Teheran, 23. Januar, IRNA - Der Chef der gemeinsamen Handelskammer zwischen Iran und Schweiz kündigte an, dass der Finanzmechanismus für weitere Geschäfte mit dem Iran nach Eintritt der US-Sanktionen vorbereitet sei.

Sharif Nezam-Mafi, der Vorsitzender der gemeinsamen Handelskammer von Iran und der Schweiz, gab bekannt, dass der Finanzierungsmechanismus der beiden Länder zum Start bereit sei.

Er betonte die Notwendigkeit der Injektion von Geld in den Schweizer Finanzkanal und sagte, derzeit gebe es in Europa kein Geld, das dem Iran gehöre, und der größte Teil des iranischen Geldes sei in Indien, China und Südkorea, die iranisches Rohöl importieren.

Laut Nezam-Mafi wird der Schweizer Finanzkanal sofort funktioniert, sobald die iranischen Öleinnahmen (Geld) von Asien nach Europa fließen.
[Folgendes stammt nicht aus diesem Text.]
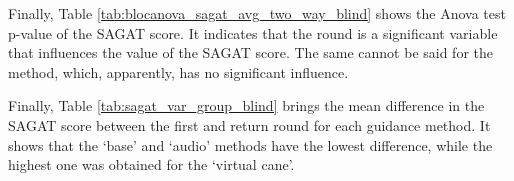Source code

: Finally, Table \ref{tab:blocanova_sagat_avg_two_way_blind} shows the Anova test p-value of the SAGAT score. It indicates that the round is a significant variable that influences the value of the SAGAT score. The same cannot be said for the method, which, apparently, has no significant influence.




%

Finally, Table \ref{tab:sagat_var_group_blind} brings the mean difference in the SAGAT score between the first and return round for each guidance method. It shows that the ‘base’ and ‘audio’ methods have the lowest difference, while the highest one was obtained for the ‘virtual cane’.



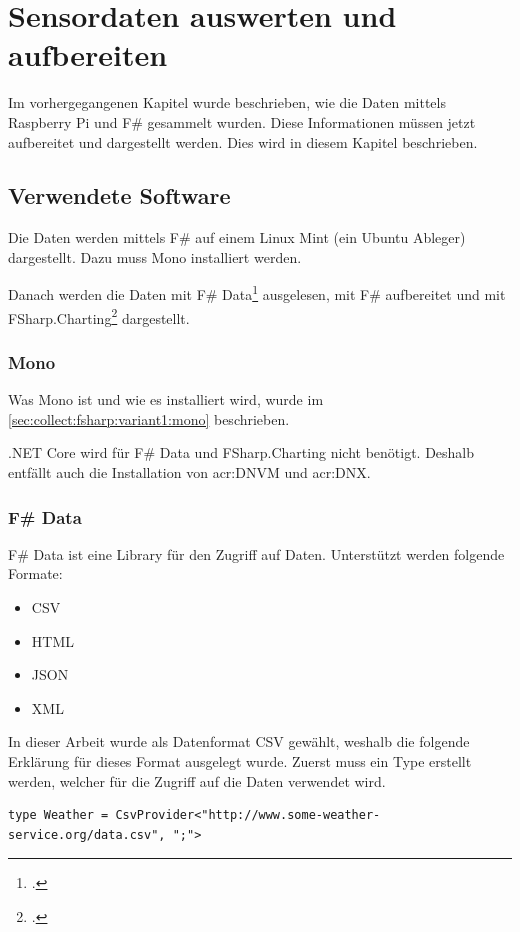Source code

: 
\chapter{Sensordaten auswerten und aufbereiten}
Im vorhergegangenen Kapitel wurde beschrieben, wie die Daten mittels Raspberry Pi und F\# gesammelt wurden. Diese Informationen müssen jetzt aufbereitet und dargestellt werden. Dies wird in diesem Kapitel beschrieben.


\section{Verwendete Software}
\label{sec:display:software}
Die Daten werden mittels F\# auf einem Linux Mint (ein Ubuntu Ableger) dargestellt. Dazu muss Mono installiert werden. 

Danach werden die Daten mit F\# Data\footcite{FShaprp_Data_2016-06-17} ausgelesen, mit F\# aufbereitet und mit FSharp.Charting\footcite{FSharp_Charting_2016-06-17} dargestellt.

\subsection{Mono}
Was Mono ist und wie es installiert wird, wurde im \cref{sec:collect:fsharp:variant1:mono}  beschrieben.

.NET Core wird für F\# Data und FSharp.Charting nicht benötigt. Deshalb entfällt auch die Installation von \gls{acr:DNVM} und \gls{acr:DNX}. 

\subsection{F\# Data}
\label{sec:display:software:fsharpdata}
F\# Data ist eine Library für den Zugriff auf Daten. Unterstützt werden folgende Formate:
\begin{itemize}
\item CSV
\item HTML
\item JSON
\item XML
\end{itemize}

In dieser Arbeit wurde als Datenformat CSV gewählt, weshalb die folgende Erklärung für dieses Format ausgelegt wurde.
Zuerst muss ein Type erstellt werden, welcher für die Zugriff auf die Daten verwendet wird.
\begin{lstlisting}
type Weather = CsvProvider<"http://www.some-weather-service.org/data.csv", ";">
\end{lstlisting}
„Es gibt noch kein klares Datum für die Umsetzung dieses Zahlungsmechanismus, aber alles hängt darauf ab, dass das Geld des Iran in den Finanzmechanismus injiziert wird“, betonte er.

Sharif Nezam-Mafi fügte hinzu, dass die Aktivitäten des Finanzkanals von Schweiz nun für den Export von Medikamenten in den Iran genutzt werden und als nächstes Getreideexporte ausgeführt werden.

Rund 60 Prozent der Schweizer Exporte in den Iran wird mit dem Export von Medikamenten und medizinischen Geräten verbunden, und der Start eines neuen Finanzkanals für die Versorgung der inländischen Medikamente ist von großer Bedeutung.